Vous discréditez cavalièrement ces résultats en écrivant ceci : Cette étude n’a trouvé qu’un petit surplus d’une forme rare de tumeur au cœur chez les rats mâles, mais pas chez les femelles, et rien chez les souris. Ça n’est pas exactement ce que j’appellerais un « lien clair ». Que vous le vouliez ou non, l’étude du NTP (révisée par des pairs) a prouvé hors de tout doute que les RF sous le seuil thermique (non ionisants) peuvent causer le cancer et des bris d’ADN chez les rongeurs. C’est ce qu’ont toujours nié les 14 membres de l’ICNIRP, tout comme le font nos agences de santé. Et à qui faites-vous appel pour invalider l’étude du NTP? Précisément à l’arroseur arrosé, à ces membres de la Commission de l’ICNIRP, que vous prenez soin de présenter comme un groupe de réviseurs indépendants. Pourquoi tromper ainsi vos lecteurs?

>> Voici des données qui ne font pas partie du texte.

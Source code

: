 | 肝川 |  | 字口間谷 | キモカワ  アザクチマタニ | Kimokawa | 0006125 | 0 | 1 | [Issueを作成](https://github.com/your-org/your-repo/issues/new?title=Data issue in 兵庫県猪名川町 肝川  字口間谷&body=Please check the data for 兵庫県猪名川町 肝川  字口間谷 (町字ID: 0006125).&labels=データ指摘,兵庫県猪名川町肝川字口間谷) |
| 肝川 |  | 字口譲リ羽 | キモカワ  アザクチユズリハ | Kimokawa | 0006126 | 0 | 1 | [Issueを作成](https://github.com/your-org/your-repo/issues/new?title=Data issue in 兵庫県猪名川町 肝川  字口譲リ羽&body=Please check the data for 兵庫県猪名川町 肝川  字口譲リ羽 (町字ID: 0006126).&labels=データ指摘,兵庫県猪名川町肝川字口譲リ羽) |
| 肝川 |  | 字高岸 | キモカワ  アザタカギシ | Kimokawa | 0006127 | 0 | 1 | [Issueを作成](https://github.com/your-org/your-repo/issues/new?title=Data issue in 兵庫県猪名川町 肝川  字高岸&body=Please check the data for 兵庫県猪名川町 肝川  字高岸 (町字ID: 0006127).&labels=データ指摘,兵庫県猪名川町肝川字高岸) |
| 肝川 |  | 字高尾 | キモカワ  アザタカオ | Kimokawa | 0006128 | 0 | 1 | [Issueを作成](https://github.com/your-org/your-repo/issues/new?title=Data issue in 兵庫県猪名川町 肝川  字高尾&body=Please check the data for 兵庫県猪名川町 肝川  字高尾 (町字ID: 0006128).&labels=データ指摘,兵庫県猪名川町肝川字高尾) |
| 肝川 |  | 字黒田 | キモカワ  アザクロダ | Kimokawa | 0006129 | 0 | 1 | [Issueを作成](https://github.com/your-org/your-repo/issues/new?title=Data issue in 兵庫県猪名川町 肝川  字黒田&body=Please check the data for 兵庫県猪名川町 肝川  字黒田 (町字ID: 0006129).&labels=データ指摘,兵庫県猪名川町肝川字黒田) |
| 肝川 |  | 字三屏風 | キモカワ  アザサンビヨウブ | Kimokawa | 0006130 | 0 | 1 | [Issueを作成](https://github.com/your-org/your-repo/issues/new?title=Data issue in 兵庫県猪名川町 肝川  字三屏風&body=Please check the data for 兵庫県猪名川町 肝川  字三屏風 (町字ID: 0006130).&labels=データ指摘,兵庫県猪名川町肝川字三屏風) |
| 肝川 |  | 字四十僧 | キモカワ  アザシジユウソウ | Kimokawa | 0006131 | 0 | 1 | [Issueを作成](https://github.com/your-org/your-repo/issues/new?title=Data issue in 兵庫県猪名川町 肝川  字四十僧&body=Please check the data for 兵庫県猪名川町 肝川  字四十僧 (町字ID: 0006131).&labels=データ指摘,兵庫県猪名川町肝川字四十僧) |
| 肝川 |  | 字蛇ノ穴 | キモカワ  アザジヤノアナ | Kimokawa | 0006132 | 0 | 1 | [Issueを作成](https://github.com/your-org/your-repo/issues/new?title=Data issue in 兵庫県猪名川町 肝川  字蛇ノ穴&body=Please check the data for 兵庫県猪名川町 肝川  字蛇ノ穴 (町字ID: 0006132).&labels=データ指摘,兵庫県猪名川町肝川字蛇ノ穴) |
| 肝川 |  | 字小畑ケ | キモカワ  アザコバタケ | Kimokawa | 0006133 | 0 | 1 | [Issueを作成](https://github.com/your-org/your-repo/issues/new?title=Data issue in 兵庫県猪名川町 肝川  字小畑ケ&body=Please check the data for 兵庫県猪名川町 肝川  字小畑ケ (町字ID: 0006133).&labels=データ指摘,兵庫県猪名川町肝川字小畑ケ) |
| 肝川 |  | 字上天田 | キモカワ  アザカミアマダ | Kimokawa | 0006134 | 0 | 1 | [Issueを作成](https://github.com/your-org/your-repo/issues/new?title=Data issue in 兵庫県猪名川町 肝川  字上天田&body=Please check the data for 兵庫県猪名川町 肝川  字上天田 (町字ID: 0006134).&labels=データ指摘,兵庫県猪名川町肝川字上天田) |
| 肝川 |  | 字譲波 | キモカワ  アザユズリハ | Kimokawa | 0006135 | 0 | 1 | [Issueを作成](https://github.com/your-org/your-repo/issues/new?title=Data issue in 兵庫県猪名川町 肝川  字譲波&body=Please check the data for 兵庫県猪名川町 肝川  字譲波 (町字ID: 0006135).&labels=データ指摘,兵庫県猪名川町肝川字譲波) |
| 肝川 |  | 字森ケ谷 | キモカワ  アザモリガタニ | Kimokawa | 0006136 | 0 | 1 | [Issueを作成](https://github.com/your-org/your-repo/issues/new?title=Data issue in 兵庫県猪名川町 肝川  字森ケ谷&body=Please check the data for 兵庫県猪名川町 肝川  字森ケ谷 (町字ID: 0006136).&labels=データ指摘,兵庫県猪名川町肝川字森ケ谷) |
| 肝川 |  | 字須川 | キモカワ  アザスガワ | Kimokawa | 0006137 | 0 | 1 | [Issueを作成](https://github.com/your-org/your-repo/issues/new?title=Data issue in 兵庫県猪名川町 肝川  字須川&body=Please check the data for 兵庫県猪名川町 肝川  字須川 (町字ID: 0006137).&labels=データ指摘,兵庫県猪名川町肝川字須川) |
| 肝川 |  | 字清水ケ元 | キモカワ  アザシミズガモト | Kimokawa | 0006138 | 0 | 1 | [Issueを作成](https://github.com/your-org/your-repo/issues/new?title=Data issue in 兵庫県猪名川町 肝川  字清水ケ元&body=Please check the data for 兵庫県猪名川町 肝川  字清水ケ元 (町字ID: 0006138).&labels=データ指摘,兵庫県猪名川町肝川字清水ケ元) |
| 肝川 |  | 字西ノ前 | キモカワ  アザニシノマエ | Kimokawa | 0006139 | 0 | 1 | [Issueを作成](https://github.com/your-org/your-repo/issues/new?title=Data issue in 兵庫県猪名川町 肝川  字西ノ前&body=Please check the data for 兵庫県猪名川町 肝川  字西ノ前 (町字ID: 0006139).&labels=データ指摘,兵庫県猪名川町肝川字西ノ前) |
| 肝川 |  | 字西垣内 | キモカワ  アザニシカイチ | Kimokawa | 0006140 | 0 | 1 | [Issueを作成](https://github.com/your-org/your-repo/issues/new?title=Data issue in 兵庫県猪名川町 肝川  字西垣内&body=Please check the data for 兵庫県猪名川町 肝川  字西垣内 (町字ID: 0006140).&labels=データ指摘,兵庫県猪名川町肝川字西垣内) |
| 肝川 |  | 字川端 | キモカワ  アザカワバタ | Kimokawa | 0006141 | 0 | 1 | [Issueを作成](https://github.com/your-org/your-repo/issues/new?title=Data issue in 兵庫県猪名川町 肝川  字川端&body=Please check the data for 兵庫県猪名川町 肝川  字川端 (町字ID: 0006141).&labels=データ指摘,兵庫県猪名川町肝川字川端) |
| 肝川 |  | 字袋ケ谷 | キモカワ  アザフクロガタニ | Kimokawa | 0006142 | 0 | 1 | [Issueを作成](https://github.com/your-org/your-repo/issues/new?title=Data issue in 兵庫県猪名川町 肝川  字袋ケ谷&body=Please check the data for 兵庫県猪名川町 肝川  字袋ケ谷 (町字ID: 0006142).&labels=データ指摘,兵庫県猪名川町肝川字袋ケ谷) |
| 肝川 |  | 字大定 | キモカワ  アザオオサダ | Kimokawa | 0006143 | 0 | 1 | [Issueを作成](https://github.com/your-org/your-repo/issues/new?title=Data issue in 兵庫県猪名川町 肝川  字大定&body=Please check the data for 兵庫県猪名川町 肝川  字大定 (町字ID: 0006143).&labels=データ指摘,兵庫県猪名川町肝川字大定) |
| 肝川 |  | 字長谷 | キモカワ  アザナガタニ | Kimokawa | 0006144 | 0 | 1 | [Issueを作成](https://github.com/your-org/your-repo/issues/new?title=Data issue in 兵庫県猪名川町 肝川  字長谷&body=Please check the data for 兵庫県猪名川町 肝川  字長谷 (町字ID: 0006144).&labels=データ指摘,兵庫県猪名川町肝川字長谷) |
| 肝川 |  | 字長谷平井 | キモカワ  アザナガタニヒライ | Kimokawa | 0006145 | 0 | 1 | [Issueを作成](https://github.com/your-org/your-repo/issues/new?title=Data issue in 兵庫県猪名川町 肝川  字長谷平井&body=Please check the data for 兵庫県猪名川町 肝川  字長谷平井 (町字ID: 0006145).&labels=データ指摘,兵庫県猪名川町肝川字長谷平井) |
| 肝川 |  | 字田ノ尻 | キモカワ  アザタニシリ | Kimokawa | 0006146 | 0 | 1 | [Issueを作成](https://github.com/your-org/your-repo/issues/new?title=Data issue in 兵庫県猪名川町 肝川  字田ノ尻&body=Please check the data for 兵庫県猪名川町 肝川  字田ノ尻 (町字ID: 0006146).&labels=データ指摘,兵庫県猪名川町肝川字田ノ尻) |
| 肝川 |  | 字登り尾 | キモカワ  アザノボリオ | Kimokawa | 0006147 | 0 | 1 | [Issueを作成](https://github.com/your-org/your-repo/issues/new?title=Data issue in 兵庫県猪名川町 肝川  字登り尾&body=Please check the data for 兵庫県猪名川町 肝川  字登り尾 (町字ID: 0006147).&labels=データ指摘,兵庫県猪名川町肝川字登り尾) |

Ajoutons que la différence de réponse entre les rats mâles et femelles se produit fréquemment dans les études expérimentales de toxicité et de cancérogénicité, tout comme elle existe dans les taux de cancer chez les humains. Or en science, vous le savez, ce qui est fondamental, c’est la réplication des résultats. Quelques mois plus tard, le réputé Institut Ramazzini, de Bologne en Italie, a publié une étude à long terme sur les effets des rayonnements RF (simulant l’exposition au rayonnement d’antennes cellulaires) sur près de 500 rats. Tout comme l’étude du NTP, cette étude a clairement démontré que l’exposition chronique aux radiofréquences cause chez les rats les mêmes types de tumeurs que l’on constate chez les humains qui utilisent le cellulaire contre l’oreille 30 minutes par jour pendant au moins dix ans, ou qui habitent à moins de 500 m d’une antenne. En somme, cette étude confirme la corrélation entre l’émission de radiofréquences et l’apparition des tumeurs de l’oreille ainsi que des tumeurs multiformes du cerveau.

ERREUR STATISTIQUE

Encore une fois vous n’êtes pas d’accord et vous brandissez un argument irréfutable : cette étude est une « erreur statistique » (statistical fallacy). Ici, votre lien ne mène ni à la critique de l’étude ni à la réponse des chercheurs italiens. Cherchez l’erreur! L’éditeur André Fauteux, cosignataire de notre lettre, a donc dû faire venir la réponse de l’Institut Ramazzini, pour constater que cette critique soulevait des points de procédures et d’analyse non pertinents, ne remettant pas en cause les conclusions de l’étude. Disons que dans cette épreuve des faits, vous partez avec deux prises contre vous!

VERDICT

Vous citez un avis de l’Union européenne datant de janvier 2015 n’ayant trouvé aucun signe probant d’un danger après avoir examiné l’ensemble de la littérature sur le sujet. C’était il y a six ans, bien avant les études du NTP et de l’Institut Ramazzini. Cet été, le Parlement européen a publié un rapport de recherche intitulé “Health Impact of 5G. Voyons ses conclusions : 1) les fréquences de RFR couramment utilisées (450 à 6000 MHz) sont probablement cancérogènes pour l’homme, notamment en raison de preuves solides d’accroissement de gliomes et de neurinomes acoustiques. Ces fréquences nuisent clairement à la fertilité masculine et possiblement à la fertilité féminine. Elles peuvent possiblement avoir des effets indésirables sur le développement des embryons, des foetus et des nouveau-nés; 2) concernant les futures fréquences millimétriques de la 5G (24 à 100 GHz), aucune étude adéquate n’a été réalisée sur les effets non thermiques de ces fréquences plus élevées.

Trouvez-vous ces conclusions partielles, partiales et très exagérées? Pour compléter votre vérification des faits, je vous suggère aussi de revoir l’enquête rigoureuse présentée le 12 novembre 2020 par la télévision publique de France 2, intitulée 5G l’onde d’un doute

Souhaitons qu’à l’avenir la rubrique « Vérification faite » prenne le temps de fouiller les faits en profondeur, afin de nous donner l’heure juste. Car personne n’aime les fausses nouvelles.